_Excerpted data_.
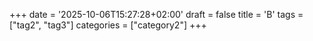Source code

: +++
date = '2025-10-06T15:27:28+02:00'
draft = false
title = 'B'
tags = ["tag2", "tag3"]
categories = ["category2"]
+++
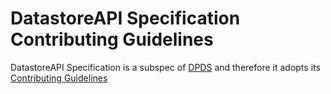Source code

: # DatastoreAPI Specification Contributing Guidelines
DatastoreAPI Specification is a subspec of [DPDS](https://github.com/opendatamesh-initiative/odm-specification-dpdescriptor/tree/main) and therefore it adopts its [Contributing Guidelines]([https://github.com/opendatamesh-initiative/odm-specification-dpdescriptor/blob/main/CHARTER.md](https://github.com/opendatamesh-initiative/odm-specification-dpdescriptor/blob/main/CONTRIBUTING.md))

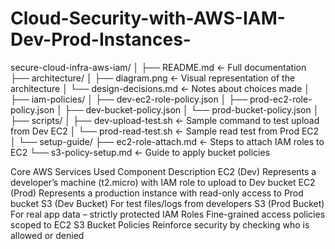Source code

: # Cloud-Security-with-AWS-IAM-Dev-Prod-Instances-

secure-cloud-infra-aws-iam/
│
├── README.md                      ← Full documentation
├── architecture/
│   ├── diagram.png                ← Visual representation of the architecture
│   └── design-decisions.md       ← Notes about choices made
│
├── iam-policies/
│   ├── dev-ec2-role-policy.json
│   ├── prod-ec2-role-policy.json
│   ├── dev-bucket-policy.json
│   └── prod-bucket-policy.json
│
├── scripts/
│   ├── dev-upload-test.sh        ← Sample command to test upload from Dev EC2
│   └── prod-read-test.sh         ← Sample read test from Prod EC2
│
└── setup-guide/
    ├── ec2-role-attach.md        ← Steps to attach IAM roles to EC2
    └── s3-policy-setup.md        ← Guide to apply bucket policies

 
 Core AWS Services Used
Component	Description
EC2 (Dev)	Represents a developer’s machine (t2.micro) with IAM role to upload to Dev bucket
EC2 (Prod)	Represents a production instance with read-only access to Prod bucket
S3 (Dev Bucket)	For test files/logs from developers
S3 (Prod Bucket)	For real app data – strictly protected
IAM Roles	Fine-grained access policies scoped to EC2
S3 Bucket Policies	Reinforce security by checking who is allowed or denied
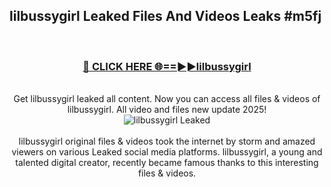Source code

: ## lilbussygirl Leaked Files And Videos Leaks #m5fj
<br>
<div align="center">
<h3><a href="https://watchclip.my.id/lilbussygirl" rel="nofollow">🔴 CLICK HERE 🌐==►►lilbussygirl</a></h3>
<br>
Get lilbussygirl leaked all content. Now you can access all files & videos of lilbussygirl. All video and files new update 2025!
<br>
<a href="https://watchclip.my.id/lilbussygirl" rel="nofollow" data-target="animated-image.originalLink"><img src="https://i.ibb.co.com/WyWwxjT/player-gif2.gif" alt="lilbussygirl Leaked" style="max-width: 100%; display: inline-block;" data-target="animated-image.originalImage"></a>
<br><br>
lilbussygirl original files & videos took the internet by storm and amazed viewers on various Leaked social media platforms. lilbussygirl, a young and talented digital creator, recently became famous thanks to this interesting files & videos.
</div>
<br>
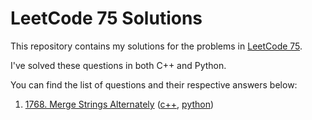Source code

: # LeetCode 75 Solutions

This repository contains my solutions for the problems in [LeetCode 75](https://leetcode.com/studyplan/leetcode-75/).

I've solved these questions in both C++ and Python.

You can find the list of questions and their respective answers below:

1. [1768. Merge Strings Alternately](https://leetcode.com/problems/merge-strings-alternately/) ([c++](./cpp/1768.cpp), [python](./python/1768.py))
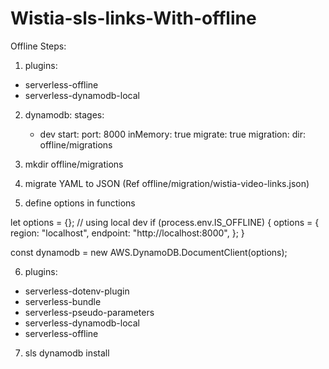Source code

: # Wistia-sls-links-With-offline

Offline Steps:

1. plugins:

- serverless-offline
- serverless-dynamodb-local

2. dynamodb:
   stages:

   - dev
     start:
     port: 8000
     inMemory: true
     migrate: true
     migration:
     dir: offline/migrations

3. mkdir offline/migrations

4. migrate YAML to JSON (Ref offline/migration/wistia-video-links.json)

5. define options in functions

let options = {};
// using local dev
if (process.env.IS_OFFLINE) {
options = {
region: "localhost",
endpoint: "http://localhost:8000",
};
}

const dynamodb = new AWS.DynamoDB.DocumentClient(options);

6. plugins:
  - serverless-dotenv-plugin
  - serverless-bundle
  - serverless-pseudo-parameters
  - serverless-dynamodb-local
  - serverless-offline

7. sls dynamodb install
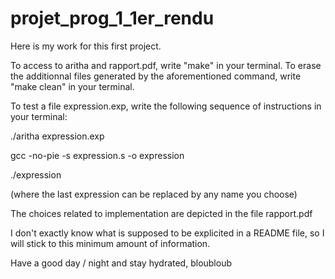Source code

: # projet_prog_1_1er_rendu

Here is my work for this first project.

To access to aritha and rapport.pdf, write "make" in your terminal.
To erase the additionnal files generated by the aforementioned command, write "make clean" in your terminal.

To test a file expression.exp, write the following sequence of instructions in your terminal:

./aritha expression.exp

gcc -no-pie -s expression.s -o expression

./expression

(where the last expression can be replaced by any name you choose)

The choices related to implementation are depicted in the file rapport.pdf

I don't exactly know what is supposed to be explicited in a README file, so I will stick to this minimum amount of information.

Have a good day / night and stay hydrated,
bloubloub
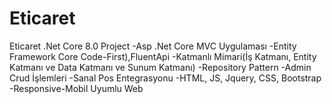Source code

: # Eticaret
Eticaret .Net Core 8.0 Project
-Asp .Net Core MVC Uygulaması 
-Entity Framework Core Code-First),FluentApi 
-Katmanlı Mimari(İş Katmanı, Entity Katmanı ve Data Katmanı ve Sunum Katmanı)
-Repository Pattern 
-Admin Crud İşlemleri 
-Sanal Pos Entegrasyonu
-HTML, JS, Jquery, CSS, Bootstrap
-Responsive-Mobil Uyumlu Web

_What you are asked to do_. Write out the whole listing verbatim, images excluded.

_Task result_.
Source code

: +++
date = '2025-10-06T15:27:28+02:00'
draft = false
title = 'B'
tags = ["tag2", "tag3"]
categories = ["category2"]
+++
Source code

: # DatastoreAPI Specification Contributing Guidelines
DatastoreAPI Specification is a subspec of [DPDS](https://github.com/opendatamesh-initiative/odm-specification-dpdescriptor/tree/main) and therefore it adopts its [Contributing Guidelines]([https://github.com/opendatamesh-initiative/odm-specification-dpdescriptor/blob/main/CHARTER.md](https://github.com/opendatamesh-initiative/odm-specification-dpdescriptor/blob/main/CONTRIBUTING.md))

Source code

: # Cloud-Security-with-AWS-IAM-Dev-Prod-Instances-

secure-cloud-infra-aws-iam/
│
├── README.md                      ← Full documentation
├── architecture/
│   ├── diagram.png                ← Visual representation of the architecture
│   └── design-decisions.md       ← Notes about choices made
│
├── iam-policies/
│   ├── dev-ec2-role-policy.json
│   ├── prod-ec2-role-policy.json
│   ├── dev-bucket-policy.json
│   └── prod-bucket-policy.json
│
├── scripts/
│   ├── dev-upload-test.sh        ← Sample command to test upload from Dev EC2
│   └── prod-read-test.sh         ← Sample read test from Prod EC2
│
└── setup-guide/
    ├── ec2-role-attach.md        ← Steps to attach IAM roles to EC2
    └── s3-policy-setup.md        ← Guide to apply bucket policies

 
 Core AWS Services Used
Component	Description
EC2 (Dev)	Represents a developer’s machine (t2.micro) with IAM role to upload to Dev bucket
EC2 (Prod)	Represents a production instance with read-only access to Prod bucket
S3 (Dev Bucket)	For test files/logs from developers
S3 (Prod Bucket)	For real app data – strictly protected
IAM Roles	Fine-grained access policies scoped to EC2
S3 Bucket Policies	Reinforce security by checking who is allowed or denied
Source code

: ## lilbussygirl Leaked Files And Videos Leaks #m5fj
<br>
<div align="center">
<h3><a href="https://watchclip.my.id/lilbussygirl" rel="nofollow">🔴 CLICK HERE 🌐==►►lilbussygirl</a></h3>
<br>
Get lilbussygirl leaked all content. Now you can access all files & videos of lilbussygirl. All video and files new update 2025!
<br>
<a href="https://watchclip.my.id/lilbussygirl" rel="nofollow" data-target="animated-image.originalLink"><img src="https://i.ibb.co.com/WyWwxjT/player-gif2.gif" alt="lilbussygirl Leaked" style="max-width: 100%; display: inline-block;" data-target="animated-image.originalImage"></a>
<br><br>
lilbussygirl original files & videos took the internet by storm and amazed viewers on various Leaked social media platforms. lilbussygirl, a young and talented digital creator, recently became famous thanks to this interesting files & videos.
</div>
<br>
Source code

: # LeetCode 75 Solutions

This repository contains my solutions for the problems in [LeetCode 75](https://leetcode.com/studyplan/leetcode-75/).

I've solved these questions in both C++ and Python.

You can find the list of questions and their respective answers below:

1. [1768. Merge Strings Alternately](https://leetcode.com/problems/merge-strings-alternately/) ([c++](./cpp/1768.cpp), [python](./python/1768.py))
Source code

: # Wistia-sls-links-With-offline

Offline Steps:

1. plugins:

- serverless-offline
- serverless-dynamodb-local

2. dynamodb:
   stages:

   - dev
     start:
     port: 8000
     inMemory: true
     migrate: true
     migration:
     dir: offline/migrations

3. mkdir offline/migrations

4. migrate YAML to JSON (Ref offline/migration/wistia-video-links.json)

5. define options in functions

let options = {};
// using local dev
if (process.env.IS_OFFLINE) {
options = {
region: "localhost",
endpoint: "http://localhost:8000",
};
}

const dynamodb = new AWS.DynamoDB.DocumentClient(options);

6. plugins:
  - serverless-dotenv-plugin
  - serverless-bundle
  - serverless-pseudo-parameters
  - serverless-dynamodb-local
  - serverless-offline

7. sls dynamodb install
Source code

: # projet_prog_1_1er_rendu

Here is my work for this first project.

To access to aritha and rapport.pdf, write "make" in your terminal.
To erase the additionnal files generated by the aforementioned command, write "make clean" in your terminal.

To test a file expression.exp, write the following sequence of instructions in your terminal:

./aritha expression.exp

gcc -no-pie -s expression.s -o expression

./expression

(where the last expression can be replaced by any name you choose)

The choices related to implementation are depicted in the file rapport.pdf

I don't exactly know what is supposed to be explicited in a README file, so I will stick to this minimum amount of information.

Have a good day / night and stay hydrated,
bloubloub
Source code

: # Eticaret
Eticaret .Net Core 8.0 Project
-Asp .Net Core MVC Uygulaması 
-Entity Framework Core Code-First),FluentApi 
-Katmanlı Mimari(İş Katmanı, Entity Katmanı ve Data Katmanı ve Sunum Katmanı)
-Repository Pattern 
-Admin Crud İşlemleri 
-Sanal Pos Entegrasyonu
-HTML, JS, Jquery, CSS, Bootstrap
-Responsive-Mobil Uyumlu Web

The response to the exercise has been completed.